Locate every line in the records below that contains the word "label", and copy each one.

** Opening EXCERPTED RECORDS block **

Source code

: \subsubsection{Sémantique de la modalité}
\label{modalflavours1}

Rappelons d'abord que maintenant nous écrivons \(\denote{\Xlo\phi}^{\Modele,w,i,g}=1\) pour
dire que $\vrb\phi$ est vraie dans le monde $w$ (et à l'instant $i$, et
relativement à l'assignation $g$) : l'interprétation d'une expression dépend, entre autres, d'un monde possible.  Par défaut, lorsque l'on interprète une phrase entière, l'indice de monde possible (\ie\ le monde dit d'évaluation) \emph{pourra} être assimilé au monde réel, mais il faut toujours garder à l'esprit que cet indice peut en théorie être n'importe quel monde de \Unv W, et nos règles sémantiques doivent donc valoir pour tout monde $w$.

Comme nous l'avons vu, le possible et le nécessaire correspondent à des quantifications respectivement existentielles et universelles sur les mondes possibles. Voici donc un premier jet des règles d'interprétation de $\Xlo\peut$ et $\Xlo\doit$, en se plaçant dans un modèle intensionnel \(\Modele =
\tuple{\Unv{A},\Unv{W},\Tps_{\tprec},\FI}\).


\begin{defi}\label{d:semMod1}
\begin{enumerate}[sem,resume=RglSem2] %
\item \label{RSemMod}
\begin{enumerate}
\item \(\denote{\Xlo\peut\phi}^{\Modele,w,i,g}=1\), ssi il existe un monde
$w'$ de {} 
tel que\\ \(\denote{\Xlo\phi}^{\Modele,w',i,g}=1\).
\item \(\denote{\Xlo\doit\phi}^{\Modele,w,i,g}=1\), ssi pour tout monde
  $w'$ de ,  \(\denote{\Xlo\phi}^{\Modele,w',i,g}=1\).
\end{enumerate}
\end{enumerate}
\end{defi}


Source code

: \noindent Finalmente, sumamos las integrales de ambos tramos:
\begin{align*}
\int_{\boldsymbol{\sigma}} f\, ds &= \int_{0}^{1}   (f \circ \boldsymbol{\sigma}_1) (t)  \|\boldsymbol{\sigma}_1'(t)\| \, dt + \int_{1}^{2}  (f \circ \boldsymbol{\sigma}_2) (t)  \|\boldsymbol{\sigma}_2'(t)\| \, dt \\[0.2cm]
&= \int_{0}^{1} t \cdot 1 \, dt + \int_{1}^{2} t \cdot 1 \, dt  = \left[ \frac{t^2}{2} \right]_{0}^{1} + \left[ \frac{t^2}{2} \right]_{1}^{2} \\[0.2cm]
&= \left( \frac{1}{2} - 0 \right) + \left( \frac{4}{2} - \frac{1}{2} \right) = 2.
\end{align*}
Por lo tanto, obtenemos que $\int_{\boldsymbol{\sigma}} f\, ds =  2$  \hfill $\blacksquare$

** Closing EXCERPTED RECORDS block **

» TASK RESULT:
\label{modalflavours1}
\begin{defi}\label{d:semMod1}
\item \label{RSemMod}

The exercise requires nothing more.